Peck was attracted to his first wife, Lily Ho from Singapore, "perhaps because she was Chinese and had a sort of exoticness". They married when he was a medical student, against their parents' wishes. He said his parents had raised him to be "the ultimate Wasp" (white Anglo-Saxon Protestant), and now he was "marrying a Chink". They told him he was ruining his life, that he would have no friends. They disinherited him. "Her parents were equally bad. They were furious because they had lost control." He and Lily had three children - to whom he expressed gratefulness in print for having "suffered from their father's workaholism". The marriage ended in divorce, and he later remarried.

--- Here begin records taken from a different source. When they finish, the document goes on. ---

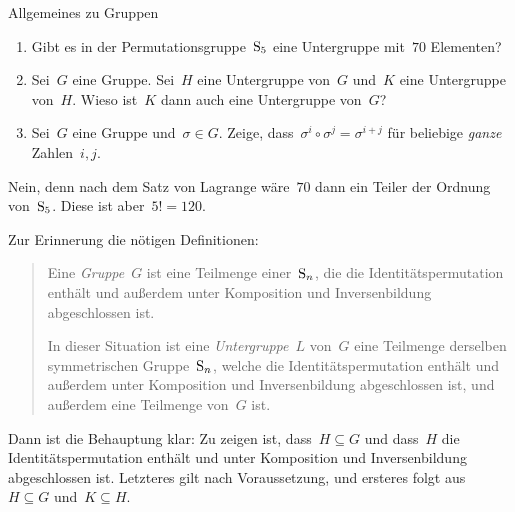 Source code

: \documentclass{algblatt}
\begin{document}
\vspace*{-1.5cm}

\begin{aufgabe}{Allgemeines zu Gruppen}
\begin{enumerate}
\item Gibt es in der Permutationsgruppe~$\mathrm{S}_5$ eine Untergruppe mit~$70$
Elementen?

\item Sei~$G$ eine Gruppe. Sei~$H$ eine Untergruppe von~$G$ und~$K$ eine
Untergruppe von~$H$. Wieso ist~$K$ dann auch eine Untergruppe von~$G$?

\item Sei~$G$ eine Gruppe und~$\sigma \in G$. Zeige, dass~$\sigma^i \circ
\sigma^j = \sigma^{i + j}$ für beliebige \emph{ganze} Zahlen~$i,j$.
\end{enumerate}

\begin{loesungE}
\item Nein, denn nach dem Satz von Lagrange wäre~$70$ dann ein Teiler der
Ordnung von~$\mathrm{S}_5$. Diese ist aber~$5! = 120$.

\item Zur Erinnerung die nötigen Definitionen:
\begin{quote}
  Eine \emph{Gruppe}~$G$ ist eine Teilmenge einer~$\mathrm{S}_n$, die die
  Identitätspermutation enthält und außerdem unter
  Komposition und Inversenbildung abgeschlossen ist.

  In dieser Situation ist eine \emph{Untergruppe}~$L$ von~$G$ eine
  Teilmenge derselben symmetrischen Gruppe~$\mathrm{S}_n$, welche die 
  Identitätspermutation enthält und außerdem unter
  Komposition und Inversenbildung abgeschlossen ist, und außerdem eine
  Teilmenge von~$G$ ist.
\end{quote}
Dann ist die Behauptung klar: Zu zeigen ist, dass~$H \subseteq G$ und dass~$H$
die Identitätspermutation enthält und unter Komposition und Inversenbildung
abgeschlossen ist. Letzteres gilt nach Voraussetzung, und ersteres folgt aus~$H
\subseteq G$ und~$K \subseteq H$.
\end{loesungE}
\end{aufgabe}
\end{document}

His conversion to Christianity occurred in 1980, when he was 43. He underwent a baptism at a non-denominational ceremony performed by a Methodist minister in an Episcopalian convent. He said he became a Christian as he "wrestled with the ideas of sin and guilt, remorse and contrition". Christianity dealt with those in ways that "made sense" to him. He once said that his commitment to Christianity was "the most important thing" in his life and was, he hoped, "pervasive and total".

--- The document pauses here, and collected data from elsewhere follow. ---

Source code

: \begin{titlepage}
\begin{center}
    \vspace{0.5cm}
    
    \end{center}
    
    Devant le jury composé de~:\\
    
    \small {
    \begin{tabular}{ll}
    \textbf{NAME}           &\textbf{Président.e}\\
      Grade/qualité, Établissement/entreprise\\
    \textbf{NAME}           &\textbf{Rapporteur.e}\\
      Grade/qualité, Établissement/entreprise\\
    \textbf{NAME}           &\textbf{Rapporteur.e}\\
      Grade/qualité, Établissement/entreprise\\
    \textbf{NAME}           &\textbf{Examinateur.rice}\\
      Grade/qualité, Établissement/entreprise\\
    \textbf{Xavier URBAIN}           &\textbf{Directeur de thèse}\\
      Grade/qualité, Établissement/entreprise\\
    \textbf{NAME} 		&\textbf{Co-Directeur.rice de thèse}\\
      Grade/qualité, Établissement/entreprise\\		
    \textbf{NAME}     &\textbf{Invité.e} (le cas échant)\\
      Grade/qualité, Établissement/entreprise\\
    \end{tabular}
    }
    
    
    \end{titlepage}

Peck's other books include a novel, A Bed by the Window (1990), and a "fable", The Friendly Snowflake (1992), as well as Further Along the Road Less Traveled (1993) and The Road Less Traveled and Beyond (1997). His People of the Lie (1983) was subtitled "the hope for healing human evil", and he also wrote The Different Drum: community-making and peace (1987), which tried to diagnose the ills of communities, America and the world.